As a developer, I want to use only one function to create TDFs. I don't know what ZTDF and NanoTDF is, I just want a TDF and I want the intelligence of the SDK to give me the best TDF.
As a developer, I know that I am building for optimization and I want to use NanoTDF, but I want to make sure that I get an error if I try to add an option that is invalid for NanoTDF.
As a developer, I know that I am building for richness of data and I want to use ZTDF, but I want to make sure that I get an error if I try and add an option that is invalid for ZTDF.

With these stories, we can see that the developer wants to rely on the intelligence of the platform to choose the TDF format that best suits their needs based on their inputs, rather than their knowledge of the platform and technology.
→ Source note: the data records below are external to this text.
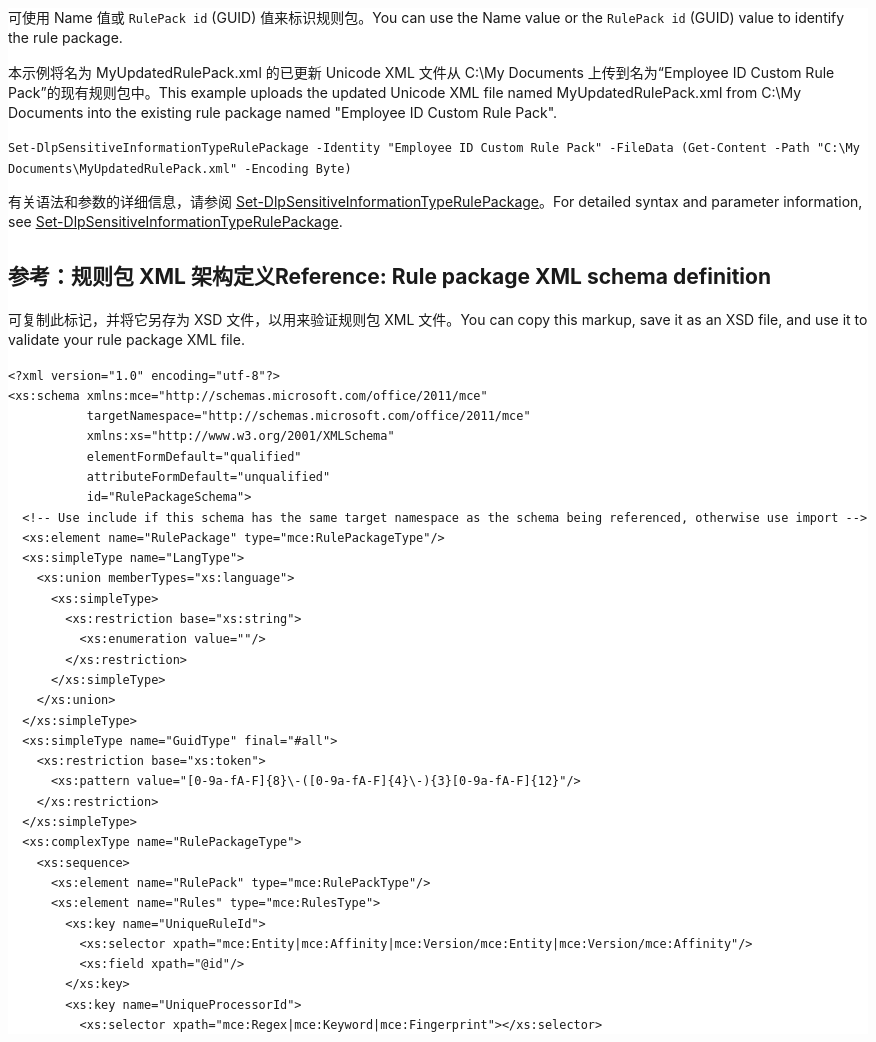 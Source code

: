 <span data-ttu-id="b83fb-365">可使用 Name 值或 `RulePack id` (GUID) 值来标识规则包。</span><span class="sxs-lookup"><span data-stu-id="b83fb-365">You can use the Name value or the `RulePack id` (GUID) value to identify the rule package.</span></span>

<span data-ttu-id="b83fb-366">本示例将名为 MyUpdatedRulePack.xml 的已更新 Unicode XML 文件从 C:\My Documents 上传到名为“Employee ID Custom Rule Pack”的现有规则包中。</span><span class="sxs-lookup"><span data-stu-id="b83fb-366">This example uploads the updated Unicode XML file named MyUpdatedRulePack.xml from C:\My Documents into the existing rule package named "Employee ID Custom Rule Pack".</span></span>

```
Set-DlpSensitiveInformationTypeRulePackage -Identity "Employee ID Custom Rule Pack" -FileData (Get-Content -Path "C:\My Documents\MyUpdatedRulePack.xml" -Encoding Byte)
```

<span data-ttu-id="b83fb-367">有关语法和参数的详细信息，请参阅 [Set-DlpSensitiveInformationTypeRulePackage](https://docs.microsoft.com/powershell/module/exchange/policy-and-compliance-dlp/set-dlpsensitiveinformationtyperulepackage)。</span><span class="sxs-lookup"><span data-stu-id="b83fb-367">For detailed syntax and parameter information, see [Set-DlpSensitiveInformationTypeRulePackage](https://docs.microsoft.com/powershell/module/exchange/policy-and-compliance-dlp/set-dlpsensitiveinformationtyperulepackage).</span></span>

## <a name="reference-rule-package-xml-schema-definition"></a><span data-ttu-id="b83fb-368">参考：规则包 XML 架构定义</span><span class="sxs-lookup"><span data-stu-id="b83fb-368">Reference: Rule package XML schema definition</span></span>

<span data-ttu-id="b83fb-369">可复制此标记，并将它另存为 XSD 文件，以用来验证规则包 XML 文件。</span><span class="sxs-lookup"><span data-stu-id="b83fb-369">You can copy this markup, save it as an XSD file, and use it to validate your rule package XML file.</span></span>
  
```
<?xml version="1.0" encoding="utf-8"?>
<xs:schema xmlns:mce="http://schemas.microsoft.com/office/2011/mce"
           targetNamespace="http://schemas.microsoft.com/office/2011/mce" 
           xmlns:xs="http://www.w3.org/2001/XMLSchema"
           elementFormDefault="qualified"
           attributeFormDefault="unqualified"
           id="RulePackageSchema">
  <!-- Use include if this schema has the same target namespace as the schema being referenced, otherwise use import -->
  <xs:element name="RulePackage" type="mce:RulePackageType"/>
  <xs:simpleType name="LangType">
    <xs:union memberTypes="xs:language">
      <xs:simpleType>
        <xs:restriction base="xs:string">
          <xs:enumeration value=""/>
        </xs:restriction>
      </xs:simpleType>
    </xs:union>
  </xs:simpleType>
  <xs:simpleType name="GuidType" final="#all">
    <xs:restriction base="xs:token">
      <xs:pattern value="[0-9a-fA-F]{8}\-([0-9a-fA-F]{4}\-){3}[0-9a-fA-F]{12}"/>
    </xs:restriction>
  </xs:simpleType>
  <xs:complexType name="RulePackageType">
    <xs:sequence>
      <xs:element name="RulePack" type="mce:RulePackType"/>
      <xs:element name="Rules" type="mce:RulesType">
        <xs:key name="UniqueRuleId">
          <xs:selector xpath="mce:Entity|mce:Affinity|mce:Version/mce:Entity|mce:Version/mce:Affinity"/>
          <xs:field xpath="@id"/>
        </xs:key>
        <xs:key name="UniqueProcessorId">
          <xs:selector xpath="mce:Regex|mce:Keyword|mce:Fingerprint"></xs:selector>
```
With ZTDF and NanoTDF we can reliably choose the technology for them while offering them an escape hatch to choose the format if they so desire.

Proposed options

WithFormat(format TDFFormat) - specifies that the format
- const TDFFormatZTDF = TDFFormat("ztdf")
- const TDFFormatNanoTDF = TDFFormat("nanotdf")
WithDataAttributes(attributes ...string) - specifies the attributes which should be added
- if split is detected then format should yield ZTDF
- if split is detected and format is NanoTDF, return error
WithDataAttributesValues(attributes ...policy.Value) - specifies the attribute values types
- see WithDataAttributes
WithKASInformation(kasInfoList ...KASInfo) - adds all the kas urls and their corresponding public keys
- if multiple KAS specified then format should yield ZTDF
- if multiple KAS specified and format is NanoTDF, return error
- if KAS publickey is RSA then format should yield ZTDF
- if KAS publickey is RSA and format is NanoTDF, return error
WithKeyPair(keypair ...) - specifies the keypair to use
- if keypair is RSA then format should yield ZTDF
- if keypair is RSA and format is NanoTDF, return error
WithECDSAPolicyBinding() - enables ECDSA policy binding
WithAutoconfigure(enable bool)

NanoTDF only -- if format ZTDF then return error

ZTDF only -- if format NanoTDF then return error

WithAssertions(assertionList ...AssertionConfig)
WithAssertionVerificationKeys(keys AssertionVerificationKeys)
WithMetaData(metadata string) - specifies the metadata which should be added
- format should yield ZTDF
- if format is NanoTDF, return error
WithMimeType(mimeType string) - specifies the mimetype to use
- format should yield ZTDF
- if format is NanoTDF, return error (assuming this is stored in metadata
WithSegmentSize(size int64) -
- TBD

Acceptance Criteria

define the logic that determines the format which will be chosen
- this is important to ensure our SDKs (in the future) will have the same behavior
implement errors that indicate conflicting state, so developers can check errors.Is() and gracefully handle them
- e.g. var ErrCreateTDFNanoTDFNoMetadata = errors.New("nanotdf cannot be created with metadata, use ztdf")
update CreateTDF options to support nanoTDF
add logic to check options and return the correct streamable tdf format
add logic to check options and return appropriate errors if conflict
ensure we meet backwards functionality with CreateTDF otherwise propose a new function for this behavior (e.g. NewTDF)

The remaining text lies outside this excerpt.